Source code files are relatively small and modern OSes are very good at caching. I ran out of SSD on my build server a while ago and had to use a mechanical HDD. To my surprise, it didn’t impact build times as much as I thought it would.

2 comments

I did a test a while back where I had a workstation compiling linux with SSD and one with a HDD -- it turns out all the files were cached in the memory (measely 8gb). But for general usage and user experience I would reccomend SSD without any question.
Hmm. Maybe the tradeoff has changed since I last tested this (to be fair, a few years ago). But I'm also not focused on build servers especially, it's always been possible to make those reasonably fast. Unless you have a very specific sort of workflow anyway, your devs are doing way more local builds than on the server and that sped up a ton moving to SSD, in my experience anyway. YMMV of course.
Last time I benchmarked C++ compilation on SSDs vs HDDS (compiling the PCL project on Linux which took around 45 minutes), SSD didn't help in a noticeable fashion.

I believe that this makes sense:

In a typical C++ project like that which use template libraries like CGAL, compilation of a single file takes up to 30 seconds of CPU-only time.

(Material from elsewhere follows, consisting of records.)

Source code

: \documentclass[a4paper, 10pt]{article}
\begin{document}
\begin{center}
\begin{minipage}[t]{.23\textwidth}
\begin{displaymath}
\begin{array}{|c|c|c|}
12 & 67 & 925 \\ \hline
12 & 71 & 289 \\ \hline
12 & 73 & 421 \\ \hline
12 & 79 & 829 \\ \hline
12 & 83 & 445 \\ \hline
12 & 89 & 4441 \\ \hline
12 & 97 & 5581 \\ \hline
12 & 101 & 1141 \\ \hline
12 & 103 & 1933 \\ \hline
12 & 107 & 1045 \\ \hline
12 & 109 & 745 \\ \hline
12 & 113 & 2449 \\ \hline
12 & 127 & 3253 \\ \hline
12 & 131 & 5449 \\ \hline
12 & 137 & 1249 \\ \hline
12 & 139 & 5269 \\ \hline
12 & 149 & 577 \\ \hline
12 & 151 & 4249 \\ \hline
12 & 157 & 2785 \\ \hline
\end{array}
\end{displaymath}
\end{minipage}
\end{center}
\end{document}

Even though each file (thanks to lack of sensible module system) churns through 500 MB of raw text includes, that's not a lot over 30 seconds, and the includes are usually from the same files, which means they are in the OS buffer cache anyway so they are read from RAM.

However, if the project uses C++ like C, compilation is a lot faster; e.g. for Linux kernel C builds, files can scroll by faster than a spinning disk seek time would allow.

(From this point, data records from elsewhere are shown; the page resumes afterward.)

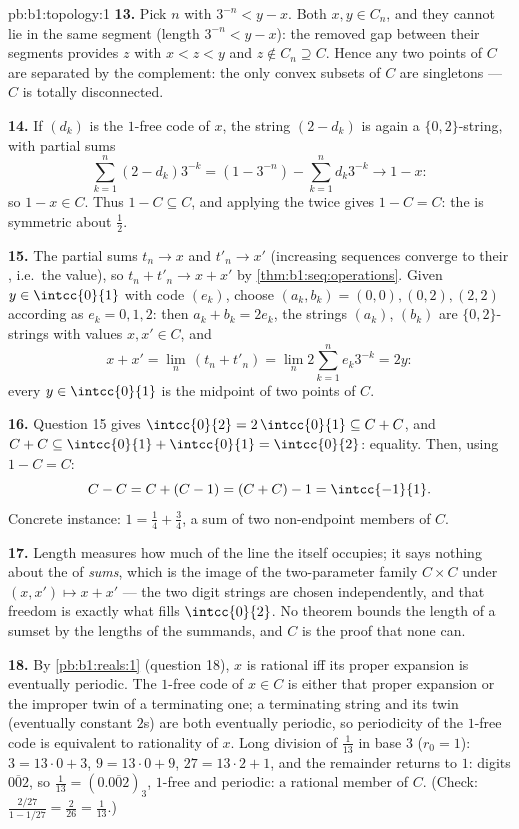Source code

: \begin{solution}{pb:b1:topology:1}
\textbf{13.} Pick $n$ with $3^{-n} < y - x$. Both $x, y \in
C_n$, and they cannot lie in the same segment (length $3^{-n} <
y - x$): the removed gap between their segments provides $z$
with $x < z < y$ and $z \notin C_n \supseteq C$. Hence any two
points of $C$ are separated by the complement: the only convex
subsets of $C$ are singletons --- $C$ is totally disconnected.

\textbf{14.} If $(d_k)$ is the $1$-free code of $x$, the string
$(2 - d_k)$ is again a $\{0,2\}$-string, with partial sums
\[
\sum_{k=1}^{n} (2 - d_k)3^{-k} = (1 - 3^{-n}) - \sum_{k=1}^n
d_k 3^{-k} \longrightarrow 1 - x :
\]
so $1 - x \in C$. Thus $1 - C \subseteq C$, and applying the 
twice gives $1 - C = C$: the  is symmetric about
$\frac12$.

\textbf{15.} The partial sums $t_n \to x$ and $t'_n \to x'$
(increasing sequences converge to their , i.e.\ the
value), so $t_n + t'_n \to x + x'$ by
\cref{thm:b1:seq:operations}. Given $y \in \intcc{0}{1}$ with
code $(e_k)$, choose $(a_k, b_k) = (0,0), (0,2), (2,2)$
according as $e_k = 0, 1, 2$: then $a_k + b_k = 2e_k$, the
strings $(a_k)$, $(b_k)$ are $\{0,2\}$-strings with values $x,
x' \in C$, and
\[
x + x' = \lim_n\,(t_n + t'_n) = \lim_n 2\sum_{k=1}^n e_k 3^{-k}
= 2y :
\]
every $y \in \intcc{0}{1}$ is the midpoint of two points of $C$.

\textbf{16.} Question 15 gives $\intcc{0}{2} = 2\,\intcc{0}{1}
\subseteq C + C$, and $C + C \subseteq \intcc{0}{1} +
\intcc{0}{1} = \intcc{0}{2}$: equality. Then, using $1 - C = C$:
\[
C - C = C + (C - 1) = (C + C) - 1 = \intcc{-1}{1} .
\]
Concrete instance: $1 = \frac14 + \frac34$, a sum of two
non-endpoint members of $C$.

\textbf{17.} Length measures how much of the line the  itself
occupies; it says nothing about the  of \emph{sums}, which is
the image of the two-parameter family $C \times C$ under $(x,
x') \mapsto x + x'$ --- the two digit strings are chosen
independently, and that freedom is exactly what fills
$\intcc{0}{2}$. No theorem bounds the length of a sumset by the
lengths of the summands, and $C$ is the proof that none can.

\textbf{18.} By \cref{pb:b1:reals:1} (question 18), $x$ is
rational iff its proper expansion is eventually periodic. The
$1$-free code of $x \in C$ is either that proper expansion or
the improper twin of a terminating one; a terminating string and
its twin (eventually constant $2$s) are both eventually
periodic, so periodicity of the $1$-free code is equivalent to
rationality of $x$. Long division of $\frac1{13}$ in base $3$
($r_0 = 1$): $3 = 13\cdot0 + 3$, $9 = 13\cdot0 + 9$, $27 =
13\cdot2 + 1$, and the remainder returns to $1$: digits
$\overline{002}$, so $\frac1{13} = (0.\overline{002})_3$,
$1$-free and periodic: a rational member of $C$. (Check:
$\frac{2/27}{1 - 1/27} = \frac{2}{26} = \frac1{13}$.)


\end{solution}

Back in 2012 at a previous job we tested compilation performance on spinning disks versus solid state. On Linux it made almost no difference what so ever, on Windows however it was a game changer. The builds were an order of magnitude faster so it was well worth it making the switch.
Well, you can always move your code to a ramdisk, I suspect any C(++) isn't more than a few GB anyway ?
Most compilers won't fsync will they? The output is likely not being written straight to disk.

It's caches all the way down.

And to max out disk bandwidth before you max out your CPU cores you need a really terrible disk.

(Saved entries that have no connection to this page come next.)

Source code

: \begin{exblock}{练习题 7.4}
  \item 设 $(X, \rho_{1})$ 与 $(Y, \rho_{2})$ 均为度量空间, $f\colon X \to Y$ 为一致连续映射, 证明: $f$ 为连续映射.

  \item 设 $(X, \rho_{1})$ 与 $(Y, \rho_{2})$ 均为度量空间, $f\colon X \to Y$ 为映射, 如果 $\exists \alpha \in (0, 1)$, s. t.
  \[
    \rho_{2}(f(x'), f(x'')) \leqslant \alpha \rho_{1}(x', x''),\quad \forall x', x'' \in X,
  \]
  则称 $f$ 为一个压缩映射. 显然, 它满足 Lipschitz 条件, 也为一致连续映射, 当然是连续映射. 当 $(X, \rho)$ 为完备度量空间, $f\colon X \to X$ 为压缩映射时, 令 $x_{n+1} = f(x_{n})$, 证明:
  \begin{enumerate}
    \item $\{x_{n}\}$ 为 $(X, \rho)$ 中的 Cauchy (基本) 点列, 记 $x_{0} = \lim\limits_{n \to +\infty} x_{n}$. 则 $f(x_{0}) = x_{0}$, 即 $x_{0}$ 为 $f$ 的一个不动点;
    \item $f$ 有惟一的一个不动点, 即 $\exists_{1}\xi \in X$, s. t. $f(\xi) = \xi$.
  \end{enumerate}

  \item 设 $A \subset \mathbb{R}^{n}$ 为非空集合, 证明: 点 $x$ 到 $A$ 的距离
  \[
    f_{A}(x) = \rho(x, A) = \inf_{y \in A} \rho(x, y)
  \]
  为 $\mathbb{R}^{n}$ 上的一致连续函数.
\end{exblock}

I don't think many 8-way Xeon Platinum boxes have eMMC storage.

Well, using ramdisks will let you compare and make sure the disk isn't the bottleneck, at least.
But all compilers will close(). Compare compile times on tmpfs and you will see an improvement.
You don't even need to do this just cat all the files to /dev/null to prime the cache
With gentoo i use tmpfs and it works really well
Do you have details on how to enable this?
Just mount a ramdisk over your portage TMPDIR (default /var/tmp/portage). You will need a decent amount of ram though for larger packages like LLVM. Disabling debug symbols will reduce the required space a bit.